Depending on where you shop, you can find the 3060 Ti for around £500, which is a markup of £140.
The latest GPU from Nvidia has an RRP of £239, making it the cheapest graphics card available from the 30-Series. The low price will come with some limitations, but it makes it a great choice for anyone wanting to upgrade their rig on a tight budget. Whether you’ll actually be able to find the graphics card at that price remains to be seen.
According to Nvidia, the RTX 3050 will be available to buy on 27 January, though we expect that a lot of the stock (if not all of it) will sell out very soon.
Specs and features
Looking at the design first, both cards are built on 30-Series Ampere architecture, with a custom 12-pin power connector. They both boast second-gen RT cores and third-gen Tensor cores, which makes them more efficient than the previous generation of GPUs for the likes of ray tracing and DLSS.
The next-gen Tenor and RT cores allow these GPUs to outperform the older, and more expensive, 20-Series cards, making them better options than the likes of the RTX 2060 in this regard.
Other benefits include an HMDI 2.1 connection, which futureproofs both cards while, in theory, supporting 4K content at 120Hz.

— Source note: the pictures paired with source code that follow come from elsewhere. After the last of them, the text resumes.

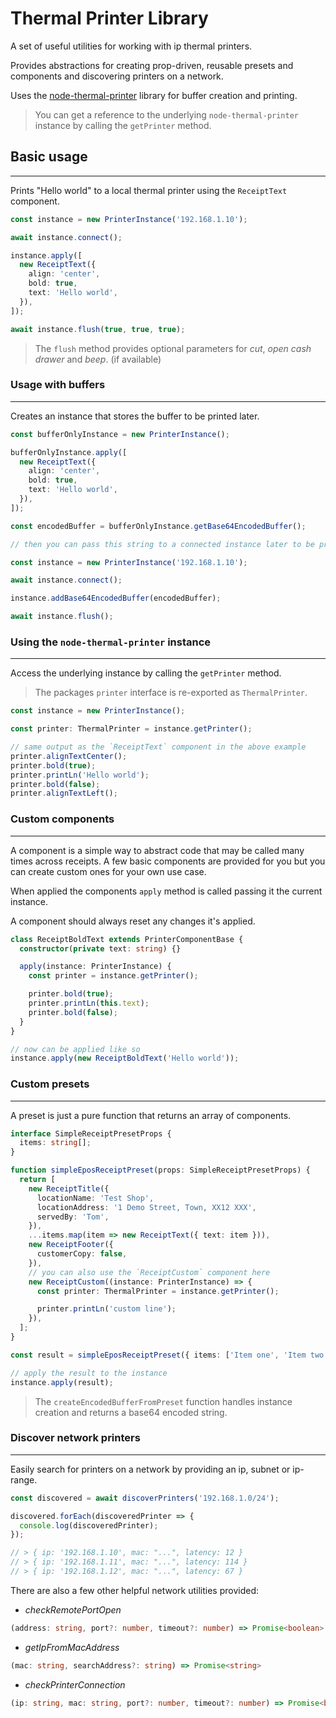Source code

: # Thermal Printer Library

A set of useful utilities for working with ip thermal printers.

Provides abstractions for creating prop-driven, reusable presets and components and discovering printers on a network.

Uses the [node-thermal-printer](https://www.npmjs.com/package/node-thermal-printer) library for buffer creation and printing.

> You can get a reference to the underlying `node-thermal-printer` instance by calling the `getPrinter` method.

## Basic usage

---

Prints "Hello world" to a local thermal printer using the `ReceiptText` component.

```ts
const instance = new PrinterInstance('192.168.1.10');

await instance.connect();

instance.apply([
  new ReceiptText({
    align: 'center',
    bold: true,
    text: 'Hello world',
  }),
]);

await instance.flush(true, true, true);
```

> The `flush` method provides optional parameters for _cut_, _open cash drawer_ and _beep_. (if available)

### Usage with buffers

---

Creates an instance that stores the buffer to be printed later.

```ts
const bufferOnlyInstance = new PrinterInstance();

bufferOnlyInstance.apply([
  new ReceiptText({
    align: 'center',
    bold: true,
    text: 'Hello world',
  }),
]);

const encodedBuffer = bufferOnlyInstance.getBase64EncodedBuffer();

// then you can pass this string to a connected instance later to be printed

const instance = new PrinterInstance('192.168.1.10');

await instance.connect();

instance.addBase64EncodedBuffer(encodedBuffer);

await instance.flush();
```

### Using the `node-thermal-printer` instance

---

Access the underlying instance by calling the `getPrinter` method.

> The packages `printer` interface is re-exported as `ThermalPrinter`.

```ts
const instance = new PrinterInstance();

const printer: ThermalPrinter = instance.getPrinter();

// same output as the `ReceiptText` component in the above example
printer.alignTextCenter();
printer.bold(true);
printer.printLn('Hello world');
printer.bold(false);
printer.alignTextLeft();
```

### Custom components

---

A component is a simple way to abstract code that may be called many times
across receipts. A few basic components are provided for you but you can create
custom ones for your own use case.

When applied the components `apply` method is called passing it the current instance.

A component should always reset any changes it's applied.

```ts
class ReceiptBoldText extends PrinterComponentBase {
  constructor(private text: string) {}

  apply(instance: PrinterInstance) {
    const printer = instance.getPrinter();

    printer.bold(true);
    printer.printLn(this.text);
    printer.bold(false);
  }
}

// now can be applied like so
instance.apply(new ReceiptBoldText('Hello world'));
```

### Custom presets

---

A preset is just a pure function that returns an array of components.

```ts
interface SimpleReceiptPresetProps {
  items: string[];
}

function simpleEposReceiptPreset(props: SimpleReceiptPresetProps) {
  return [
    new ReceiptTitle({
      locationName: 'Test Shop',
      locationAddress: '1 Demo Street, Town, XX12 XXX',
      servedBy: 'Tom',
    }),
    ...items.map(item => new ReceiptText({ text: item })),
    new ReceiptFooter({
      customerCopy: false,
    }),
    // you can also use the `ReceiptCustom` component here
    new ReceiptCustom((instance: PrinterInstance) => {
      const printer: ThermalPrinter = instance.getPrinter();

      printer.printLn('custom line');
    }),
  ];
}

const result = simpleEposReceiptPreset({ items: ['Item one', 'Item two'] });

// apply the result to the instance
instance.apply(result);
```

> The `createEncodedBufferFromPreset` function handles instance creation and returns a base64 encoded string.

### Discover network printers

---

Easily search for printers on a network by providing an ip, subnet or ip-range.

```ts
const discovered = await discoverPrinters('192.168.1.0/24');

discovered.forEach(discoveredPrinter => {
  console.log(discoveredPrinter);
});

// > { ip: '192.168.1.10', mac: "...", latency: 12 }
// > { ip: '192.168.1.11', mac: "...", latency: 114 }
// > { ip: '192.168.1.12', mac: "...", latency: 67 }
```

There are also a few other helpful network utilities provided:

- _checkRemotePortOpen_

```ts
(address: string, port?: number, timeout?: number) => Promise<boolean>
```

- _getIpFromMacAddress_

```ts
(mac: string, searchAddress?: string) => Promise<string>
```

- _checkPrinterConnection_

```ts
(ip: string, mac: string, port?: number, timeout?: number) => Promise<boolean>
```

Both cards also pack 8GB GDDR6 memory.
The RTX 3050 is less demanding to run, with the peak power consumption hitting 224.5W in our stress test, while the RTX 3060 Ti saw a figure as high as 316.5W. It is worth noting that the idle power consumption is actually higher for the 3050, but our testing found the numbers negligible, with the 3060 Ti only being 2W less demanding while idle.
It’s important to remember that the RTX 3050 is not available in Nvidia’s Founders Edition vanilla form, so you’ll have to purchase the GPU from a third-party manufacturer (such as the Gigabyte shown below). This means you’ll be able to get the RTX 3050 in all shapes and sizes, with the potential of additional fans also helping to improve thermal performance.
Meanwhile, the RTX 3060 Ti does have a Founder’s Edition available, although may be more difficult to find in stock compared to the slew of third-party variations.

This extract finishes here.